*** Opening of Provided material ***

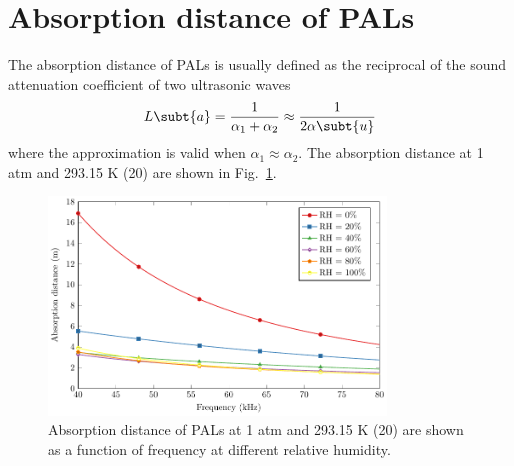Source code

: \section{Absorption distance of PALs}
The absorption distance of PALs is usually defined as the reciprocal of the sound attenuation coefficient of two ultrasonic waves \cite{Shi2013InvestigationSteerableParametric, Farias2015RayleighDistanceAbsorption}
\begin{equation}
    L\subt{a} = \frac{1}{\alpha_1+\alpha_2}\approx \frac{1}{2\alpha\subt{u}}
    \label{eq:2390jfklsdfjsd}
\end{equation}
where the approximation is valid when $\alpha_1\approx \alpha_2$.
The absorption distance at 1 atm and 293.15 K (20\celsius {}) are shown in Fig.~\ref{fig:4120312002}.

\begin{figure}[!htb]
    \centering
    \includegraphics[width = 0.8\textwidth]{fig/AbsorpLen_demo211218A.pdf}
    \caption{Absorption distance of PALs at 1 atm and 293.15 K (20\celsius {})  are shown as a function of frequency at different relative humidity.}
    \label{fig:4120312002}
\end{figure}

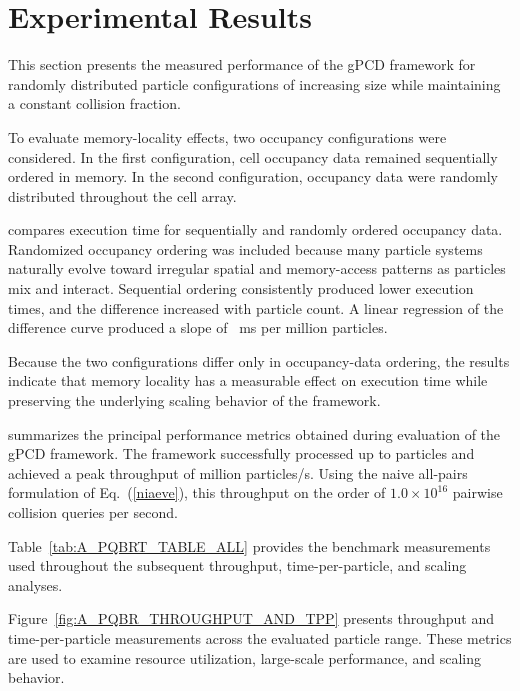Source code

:\section{Experimental Results}

This section presents the measured performance of the gPCD framework
for randomly distributed particle configurations of increasing size
while maintaining a constant collision fraction.

To evaluate memory-locality effects, two occupancy configurations were
considered. In the first configuration, cell occupancy data remained
sequentially ordered in memory. In the second configuration, occupancy
data were randomly distributed throughout the cell array.

 compares execution time for sequentially and
randomly ordered occupancy data. Randomized occupancy ordering was
included because many particle systems naturally evolve toward
irregular spatial and memory-access patterns as particles mix and
interact. Sequential ordering consistently produced lower execution
times, and the difference increased with particle count. A linear
regression of the difference curve produced a slope of
\PPBQDiffSlope\ ms per million particles.



Because the two configurations differ only in occupancy-data ordering,
the results indicate that memory locality has a measurable effect on
execution time while preserving the underlying scaling behavior of the
framework.



 summarizes the principal performance metrics
obtained during evaluation of the gPCD framework. The framework
successfully processed up to \SUMMARYPARTICLECOUNT{} particles and
achieved a peak throughput of \SUMMARYTHROUGHPUT{} million
particles/s. Using the naive all-pairs formulation of
Eq.~(\ref{niaeve}), this throughput on the order of
$1.0\times10^{16}$ pairwise collision queries per second.


Table~\ref{tab:A_PQBRT_TABLE_ALL} provides the benchmark measurements
used throughout the subsequent throughput, time-per-particle, and
scaling analyses.

Figure~\ref{fig:A_PQBR_THROUGHPUT_AND_TPP} presents throughput and
time-per-particle measurements across the evaluated particle range.
These metrics are used to examine resource utilization, large-scale
performance, and scaling behavior.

*** Close of Provided material ***

#### [Instructions for the task]
Your response should contain each line of the listing in which the word "distance" occurs.

#### [Worked solution]
: \section{Absorption distance of PALs}
The absorption distance of PALs is usually defined as the reciprocal of the sound attenuation coefficient of two ultrasonic waves \cite{Shi2013InvestigationSteerableParametric, Farias2015RayleighDistanceAbsorption}
The absorption distance at 1 atm and 293.15 K (20\celsius {}) are shown in Fig.~\ref{fig:4120312002}.
    \caption{Absorption distance of PALs at 1 atm and 293.15 K (20\celsius {})  are shown as a function of frequency at different relative humidity.}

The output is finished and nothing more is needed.